En avril 2022, alors qu’Elon Musk faisait des vagues avec une offre d’achat de Twitter qui a finalement été acceptée par le conseil d’administration et finalisée à la fin de l’année, Thierry Breton a déclaré au Financial Times qu’il voulait donner à Elon Musk, un milliardaire qui se définit lui-même comme un « absolutiste de la liberté d’expression », une sorte de rappel à la réalité .
« Nous accueillons tout le monde. Nous sommes ouverts, mais à nos conditions. Au moins, nous savons quoi lui dire : Elon, il y a des règles. Vous êtes le bienvenu, mais ce sont nos règles. Ce ne sont pas vos règles qui s’appliquent ici », a déclaré Thierry Breton.
En novembre, Thierry Breton a déclaré aux médias français que le gouvernement de l’Union européenne « aura le contrôle » de Twitter et que si Elon Musk souhaite opérer dans l’UE, il « devra ouvrir ses algorithmes » et « nous aurons le contrôle, nous aurons l’accès ».

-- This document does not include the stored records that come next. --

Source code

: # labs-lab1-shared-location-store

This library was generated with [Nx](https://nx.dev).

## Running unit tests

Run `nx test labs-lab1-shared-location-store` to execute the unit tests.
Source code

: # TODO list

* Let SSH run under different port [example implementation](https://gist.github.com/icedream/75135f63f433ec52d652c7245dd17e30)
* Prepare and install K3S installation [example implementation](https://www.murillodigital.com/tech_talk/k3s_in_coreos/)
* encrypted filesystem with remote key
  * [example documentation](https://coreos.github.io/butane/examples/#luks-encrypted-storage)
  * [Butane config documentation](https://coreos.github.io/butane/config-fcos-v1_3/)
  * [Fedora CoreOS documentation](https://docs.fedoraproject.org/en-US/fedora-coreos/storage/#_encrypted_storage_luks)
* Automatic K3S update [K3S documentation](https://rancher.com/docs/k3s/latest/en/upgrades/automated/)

« Il est en train de réduire un certain nombre de modérateurs, mais il devra les augmenter en Europe », avait alors déclaré Thierry Breton.
Désinformation
Selon France24, Thierry Breton aurait déclaré, lors de l’annonce concernant les 19 plateformes, qu’elles devraient revoir leurs systèmes pour « empêcher l’amplification algorithmique de la désinformation ».

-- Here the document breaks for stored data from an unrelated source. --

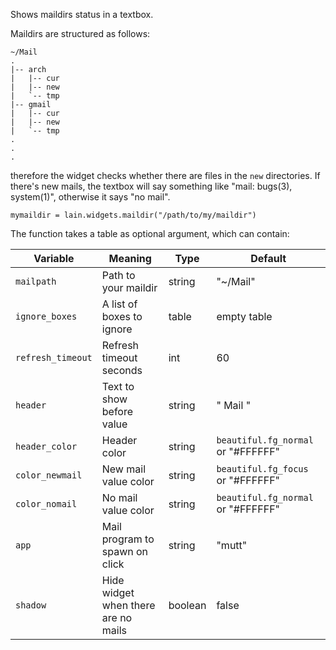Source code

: Shows maildirs status in a textbox.

Maildirs are structured as follows:

	~/Mail
	.
	|-- arch
	|   |-- cur
	|   |-- new
	|   `-- tmp
	|-- gmail
	|   |-- cur
	|   |-- new
	|   `-- tmp
	.
	.
	.

therefore the widget checks whether there are files in the `new` directories.
If there's new mails, the textbox will say something like "mail: bugs(3), system(1)", otherwise it says
"no mail".

	mymaildir = lain.widgets.maildir("/path/to/my/maildir")

The function takes a table as optional argument, which can contain:

Variable | Meaning | Type | Default
--- | --- | --- | ---
`mailpath` | Path to your maildir | string | "~/Mail"
`ignore_boxes` | A list of boxes to ignore | table | empty table
`refresh_timeout` | Refresh timeout seconds | int | 60
`header` | Text to show before value | string | " Mail "
`header_color` | Header color | string | `beautiful.fg_normal` or "#FFFFFF"
`color_newmail` | New mail value color | string | `beautiful.fg_focus` or "#FFFFFF"
`color_nomail` | No mail value color | string | `beautiful.fg_normal` or "#FFFFFF"
`app` | Mail program to spawn on click | string | "mutt"| boolean | false
`shadow` | Hide widget when there are no mails | boolean | false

Le verbiage est remarquable et rappelle la censure sélective. En février, Vera Jourova, vice-présidente de l’UE chargée des valeurs et de la transparence, a déclaré dans un communiqué que « la Russie est également engagée dans une guerre de désinformation à grande échelle et les plateformes doivent assumer leurs responsabilités », tout en faisant spécifiquement référence à Twitter, selon CNBC.
En janvier, Matt Tabibi, un journaliste à qui Elon Musk a donné accès aux communications et aux dossiers des dirigeants précédents, a publié les « Twitter Files ». En 2017 et 2018, alors que l’histoire de la collusion avec la Russie, selon laquelle Donald Trump aurait remporté la présidence grâce à l’aide de Vladimir Poutine, battait son plein, Twitter a lancé une « task force Russie » interne afin de trouver des preuves pour satisfaire à l’initiative d’un sénateur démocrate de premier plan.
Cependant, l’équipe a dû admettre qu’il n’y avait que 22 comptes russes sur l’ensemble de Twitter qui répondaient aux critères d’une campagne organisée. La task force a déclaré qu’elle n’avait trouvé « aucune preuve d’une approche coordonnée, tous les comptes trouvés semblent être des activités de type loup solitaire » et seuls deux comptes ont dépensé plus de 10 000 dollars en publicité, l’un d’entre eux étant le radiodiffuseur d’État Russia Today.
Intervention centrale
Le non-respect de l’ASD entraîne une amende potentielle de 6 % du chiffre d’affaires annuel ou une interdiction pure et simple des activités.
Elon Musk et Twitter ont toutefois mené une sorte d’attaque préventive en rendant public l’algorithme du site le 31 mars.
Toutefois, le mal semble avoir été fait. Certains analystes ont noté que l’algorithme publié contient des clés dans une chaîne « soft Intervention » qui contiennent la phrase « Government Requested », semblant indiquer que les superviseurs centraux ont la capacité d’intervenir directement.
Du négatif et du positif
Selon Reuters, les entreprises sont tenues, en vertu de la législation, de « gérer les risques, de procéder à des audits externes et indépendants, de partager des données avec les autorités et les chercheurs et d’adopter un code de conduite » pour continuer à opérer dans l’Union.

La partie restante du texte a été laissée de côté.